→ **What the exercise asks**:
When a line in the listing contains the string "character", pick it out and copy it.

== Segment start ==

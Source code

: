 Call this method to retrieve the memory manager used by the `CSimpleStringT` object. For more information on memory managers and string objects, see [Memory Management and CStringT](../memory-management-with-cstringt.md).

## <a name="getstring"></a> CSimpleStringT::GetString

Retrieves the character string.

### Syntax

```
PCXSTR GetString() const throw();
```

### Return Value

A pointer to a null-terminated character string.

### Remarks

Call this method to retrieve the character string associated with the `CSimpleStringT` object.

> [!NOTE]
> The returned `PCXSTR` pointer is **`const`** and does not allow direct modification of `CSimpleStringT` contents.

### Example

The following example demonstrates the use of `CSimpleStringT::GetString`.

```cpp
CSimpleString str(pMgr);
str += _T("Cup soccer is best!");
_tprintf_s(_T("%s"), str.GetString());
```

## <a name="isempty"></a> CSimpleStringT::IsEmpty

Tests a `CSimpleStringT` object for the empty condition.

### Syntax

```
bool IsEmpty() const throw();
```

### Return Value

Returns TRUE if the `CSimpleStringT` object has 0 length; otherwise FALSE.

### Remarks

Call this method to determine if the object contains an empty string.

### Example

== Segment end ==

→ **Answer box**:
Retrieves the character string.
A pointer to a null-terminated character string.
Call this method to retrieve the character string associated with the `CSimpleStringT` object.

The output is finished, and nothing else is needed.